Thermal processing of hazardous waste

It is understood by thermal processing the combustion of waste in an enclosed area. Incinerators are used primarily for the destruction of waste with possible energy and material recovery; boilers and industrial furnaces burn waste not only for destruction but with main purpose the recovery of energy and material.

Typical hazardous waste incinerators include rotary kilns, cement kilns, liquid injectors, controlled air furnace and fluidised bed.

Rotary kilns were introduced about 30 years ago and developed according to the "all burn" principle. It consists of a rotating drum, supported by two massive rings carried in cradles at an angle of 2 degrees to the horizontal and rotating slowly (0.2 to 0.5 rpm).

Usually designed for capacities exceeding 2T/h, they can accept large lumps of solid waste, drums and containers, pasty, liquid and gaseous waste, which is fed at the front wall of the kiln via a chute.

Rotary kilns usually operate in the primary chamber at temperatures above 1000C in order to achieve an acceptable burn out of the waste (poor contact air/waste). Complete burn out of the gases is achieved in the second combustion chamber at a temperature above 850C (up to 1200C) and with a residence time of at least 2 second. High energy and maintenance (seals, refractory) costs, fused slag formation unfit for direct landfill, difficult operation and high investment cost make this technology often only interesting for very large plants (>5 TPH) and when the variety of waste is wide (typically for waste management companies).

Cement Kilns facilities burning hazardous waste are normally equipped with either an electrostatic precipitator (ESP) or fabric filter (FF) to control emissions of particulate matter (PM). Typical wastes burned in kilns include paint, ink, spent halogenated and non-halogenated, still bottoms from solvent recovery operations, petroleum industry wastes, and waste oils.

Kilns burning hazardous wastes (especially with halogenated wastes) emit more particles than kilns burning normal, providing a pathway for metals to escape the incinerator in a form that is particularly dangerous to humans (attached to the outside of the fine particles). The fly ash from kilns burning hazardous wastes is loaded with heavy metals and due to their high alkalinity (high pH) makes them more leaching than ash from normal hazardous waste incinerator. PICs are also created in lower-temperature parts of the kiln (APCD and stack) and escape to the atmosphere without treatment. Another source of problems may be chemical releases resulting from transportation often operated dangerously, in violation of applicable laws.

Fluidised bed

It is accepted that fluidized bed is the best available technology up to date for combustion. Its high contact surface waste/air, high heat transfer, turbulence and mixing properties confer to this type of reactor the best combustion efficiency. However in order to take full advantage of a fluidized bed, waste should be fed preferably in small lumps (eventually a pre-treatment is required). Waste containing high salts content may cause formation of eutectics and risks of de-fluidization of the bed. These make the fluidized bed more suitable for "selected" waste streams (on-site treatment plant for mono- streams) at the opposite of "all burn" concept that was preferred in the past decades.

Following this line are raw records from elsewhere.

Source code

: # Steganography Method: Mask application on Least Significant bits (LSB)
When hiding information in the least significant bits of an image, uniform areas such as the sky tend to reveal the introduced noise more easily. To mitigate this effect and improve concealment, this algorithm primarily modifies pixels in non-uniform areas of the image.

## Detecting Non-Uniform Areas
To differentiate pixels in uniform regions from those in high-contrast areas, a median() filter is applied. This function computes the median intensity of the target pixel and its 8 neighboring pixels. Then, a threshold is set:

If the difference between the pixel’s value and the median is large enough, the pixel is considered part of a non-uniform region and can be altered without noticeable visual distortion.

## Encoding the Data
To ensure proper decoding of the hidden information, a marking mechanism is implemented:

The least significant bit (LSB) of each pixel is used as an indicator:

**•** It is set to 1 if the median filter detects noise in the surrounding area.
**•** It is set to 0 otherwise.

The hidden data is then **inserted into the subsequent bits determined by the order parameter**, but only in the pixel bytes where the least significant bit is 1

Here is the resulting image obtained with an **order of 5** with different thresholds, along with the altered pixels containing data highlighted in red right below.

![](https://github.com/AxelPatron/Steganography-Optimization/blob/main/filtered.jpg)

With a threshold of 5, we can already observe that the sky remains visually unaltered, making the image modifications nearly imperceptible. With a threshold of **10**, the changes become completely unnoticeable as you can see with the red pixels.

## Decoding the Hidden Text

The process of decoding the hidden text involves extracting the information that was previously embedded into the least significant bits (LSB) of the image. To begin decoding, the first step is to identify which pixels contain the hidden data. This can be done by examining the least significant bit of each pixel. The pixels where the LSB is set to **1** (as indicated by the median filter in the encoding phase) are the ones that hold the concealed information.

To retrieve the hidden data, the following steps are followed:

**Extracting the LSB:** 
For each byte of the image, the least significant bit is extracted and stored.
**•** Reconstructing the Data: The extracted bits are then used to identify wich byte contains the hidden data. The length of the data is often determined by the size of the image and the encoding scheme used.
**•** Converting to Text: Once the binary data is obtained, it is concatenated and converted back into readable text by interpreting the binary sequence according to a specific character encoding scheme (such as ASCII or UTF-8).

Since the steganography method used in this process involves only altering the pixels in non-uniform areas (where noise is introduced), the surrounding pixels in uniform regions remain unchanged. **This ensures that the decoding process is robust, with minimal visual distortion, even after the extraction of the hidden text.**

Illegal waste dumping by unscrupulous licensed contractors, liability of the waste generator and growing importance of a green image, etc. push the industry to rethink its waste disposal strategy. One solution for addressing waste management issues would be for each factory to have its own facility and be able to treat its own hazardous waste. For smaller industries, it would be however too expensive. The call for centralised treatment plants, taking advantage of the economy of scale by collecting wastes from throughout a region, is in full development and supported by both government and private sector. In conjunction with on-site treatment and waste minimazation programs, a centralised treatment plant offers industry an overall low cost means of meeting its environmental responsibilities.

No doubt that the market size will grow quickly in the region and become the largest potential for players who will have positioned themselves early on the map.